Factors Associated with Loss to Follow-up Among Acceptors of the Levonorgestrel-releasing Intrauterine System at A Public-sector Family Planning Clinic in Brazil
*Corresponding author:Dr. Anibal Faúndes, Department of Obstetrics and Gynecology, School of Medical Sciences, State University of Campinas, Caixa Postal 6181, 13083-970 Campinas, SP, Brazil,E-mail: firstname.lastname@example.org
In view of its confirmed effectiveness and long-lasting action, the 52-mg levonorgestrel-releasing intrauterine system (LNG-IUS) [1-2] is recognized as one of the most effective long-acting reversible contraceptives (LARCs). The LNG-IUS has also been found to be effective for the treatment of heavy menstrual bleeding (HMB). In addition, the device has been successfully used for treating endometriosis-associated pain, dysmenorrhea, endometrial hyperplasia and cancer, although it remains off-label for these indications [3-5].
A limitation to the broader use of the LNG-IUS concerns its upfront cost; however, the manufacturer, together with the Population Council, created the International Contraceptive Access (ICA) Foundation, which provides large quantities of the device to non-profit institutions such as the Campinas Center for Reproductive Health Research (CEMICAMP). This initiative allows this method to be provided at no cost at the family planning clinic of the Department of Obstetrics and Gynecology, State University of Campinas and at another 28 centers located throughout Brazil.

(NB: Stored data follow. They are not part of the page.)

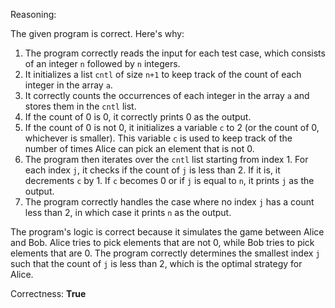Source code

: Reasoning:

The given program is correct. Here's why:

1. The program correctly reads the input for each test case, which consists of an integer `n` followed by `n` integers.
2. It initializes a list `cntl` of size `n+1` to keep track of the count of each integer in the array `a`.
3. It correctly counts the occurrences of each integer in the array `a` and stores them in the `cntl` list.
4. If the count of 0 is 0, it correctly prints 0 as the output.
5. If the count of 0 is not 0, it initializes a variable `c` to 2 (or the count of 0, whichever is smaller). This variable `c` is used to keep track of the number of times Alice can pick an element that is not 0.
6. The program then iterates over the `cntl` list starting from index 1. For each index `j`, it checks if the count of `j` is less than 2. If it is, it decrements `c` by 1. If `c` becomes 0 or if `j` is equal to `n`, it prints `j` as the output.
7. The program correctly handles the case where no index `j` has a count less than 2, in which case it prints `n` as the output.

The program's logic is correct because it simulates the game between Alice and Bob. Alice tries to pick elements that are not 0, while Bob tries to pick elements that are 0. The program correctly determines the smallest index `j` such that the count of `j` is less than 2, which is the optimal strategy for Alice.

Correctness: **True**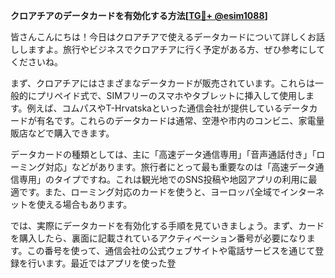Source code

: **クロアチアのデータカードを有効化する方法[[TG💪+ @esim1088](https://t.me/s/esim1088)]**

皆さんこんにちは！今日はクロアチアで使えるデータカードについて詳しくお話ししますよ。旅行やビジネスでクロアチアに行く予定がある方、ぜひ参考にしてくださいね。

まず、クロアチアにはさまざまなデータカードが販売されています。これらは一般的にプリペイド式で、SIMフリーのスマホやタブレットに挿入して使用します。例えば、コムパスやT-Hrvatskaといった通信会社が提供しているデータカードが有名です。これらのデータカードは通常、空港や市内のコンビニ、家電量販店などで購入できます。

データカードの種類としては、主に「高速データ通信専用」「音声通話付き」「ローミング対応」などがあります。旅行者にとって最も重要なのは「高速データ通信専用」のタイプですね。これは観光地でのSNS投稿や地図アプリの利用に最適です。また、ローミング対応のカードを使うと、ヨーロッパ全域でインターネットを使える場合もあります。

では、実際にデータカードを有効化する手順を見ていきましょう。まず、カードを購入したら、裏面に記載されているアクティベーション番号が必要になります。この番号を使って、通信会社の公式ウェブサイトや電話サービスを通じて登録を行います。最近ではアプリを使った登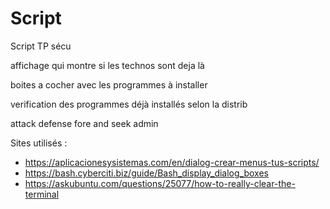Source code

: # Script
Script TP sécu


affichage qui montre si les technos sont deja là 

boites a cocher avec les programmes à installer

verification des programmes déjà installés selon la distrib

attack 
defense 
fore and seek 
admin

Sites utilisés :
- https://aplicacionesysistemas.com/en/dialog-crear-menus-tus-scripts/
- https://bash.cyberciti.biz/guide/Bash_display_dialog_boxes
- https://askubuntu.com/questions/25077/how-to-really-clear-the-terminal
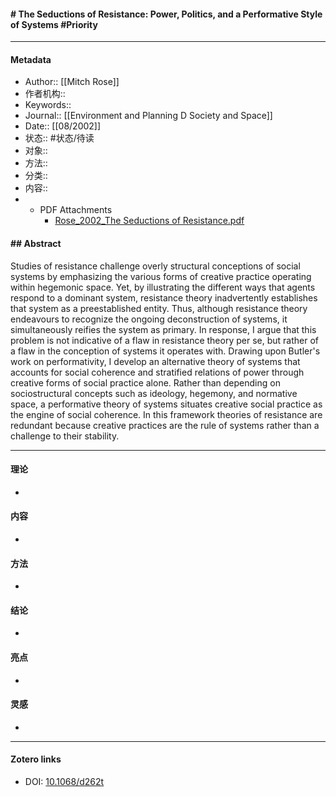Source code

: #### # The Seductions of Resistance: Power, Politics, and a Performative Style of Systems  #Priority
***
#### Metadata
- Author:: [[Mitch Rose]]
- 作者机构:: 
- Keywords:: 
- Journal:: [[Environment and Planning D Society and Space]]
- Date:: [[08/2002]]
- 状态:: #状态/待读 
- 对象:: 
- 方法:: 
- 分类:: 
- 内容:: 
- * PDF Attachments
	- [Rose_2002_The Seductions of Resistance.pdf](zotero://open-pdf/library/items/A3HGWM2G)

#### ## Abstract

Studies of resistance challenge overly structural conceptions of social systems by emphasizing the various forms of creative practice operating within hegemonic space. Yet, by illustrating the different ways that agents respond to a dominant system, resistance theory inadvertently establishes that system as a preestablished entity. Thus, although resistance theory endeavours to recognize the ongoing deconstruction of systems, it simultaneously reifies the system as primary. In response, I argue that this problem is not indicative of a flaw in resistance theory per se, but rather of a flaw in the conception of systems it operates with. Drawing upon Butler's work on performativity, I develop an alternative theory of systems that accounts for social coherence and stratified relations of power through creative forms of social practice alone. Rather than depending on sociostructural concepts such as ideology, hegemony, and normative space, a performative theory of systems situates creative social practice as the engine of social coherence. In this framework theories of resistance are redundant because creative practices are the rule of systems rather than a challenge to their stability.

***

#### 理论
* 
#### 内容
* 
#### 方法
* 
#### 结论
* 
#### 亮点
* 
#### 灵感
* 

***
#### Zotero links
* DOI: [10.1068/d262t](https://doi.org/10.1068/d262t)
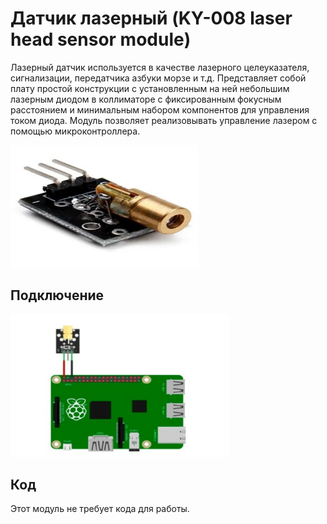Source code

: # Датчик лазерный (KY-008 laser head sensor module)

Лазерный датчик используется в качестве лазерного целеуказателя, сигнализации, передатчика азбуки морзе и т.д. Представляет собой плату простой конструкции с установленным на ней небольшим лазерным диодом в коллиматоре с фиксированным фокусным расстоянием и минимальным набором компонентов для управления током диода. Модуль позволяет реализовывать управление лазером с помощью микроконтроллера.

<img src="../assets/sensors/laser/sensor_laser.svg" width=300 class="zoom border center"></img>

## Подключение

<img src="../assets/sensors/laser/laser_connection.svg" width=350 class="zoom border center"></img>

## Код

Этот модуль не требует кода для работы.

The LNG-IUS has been very well accepted by the clients of this family planning clinic, both as a contraceptive alone and as a treatment for HMB and dysmenorrhea. However, a large proportion of LNG-IUS acceptors, over 25%, never return to the clinic for follow-up.
Women lost to follow-up (LFU) are usually treated in analysis as if they were no different from those who continue under observation. It is assumed, for example, that accidental pregnancy rates in these women and in those who remain under observation are similar. Nevertheless, although the device may be less likely to fail in women who become LFU, the contrasting hypothesis is also possible. Although this potential source of bias in the evaluation of contraceptives has long been recognized , insufficient attention has been given to this problem and little is known about the factors associated with loss to follow-up.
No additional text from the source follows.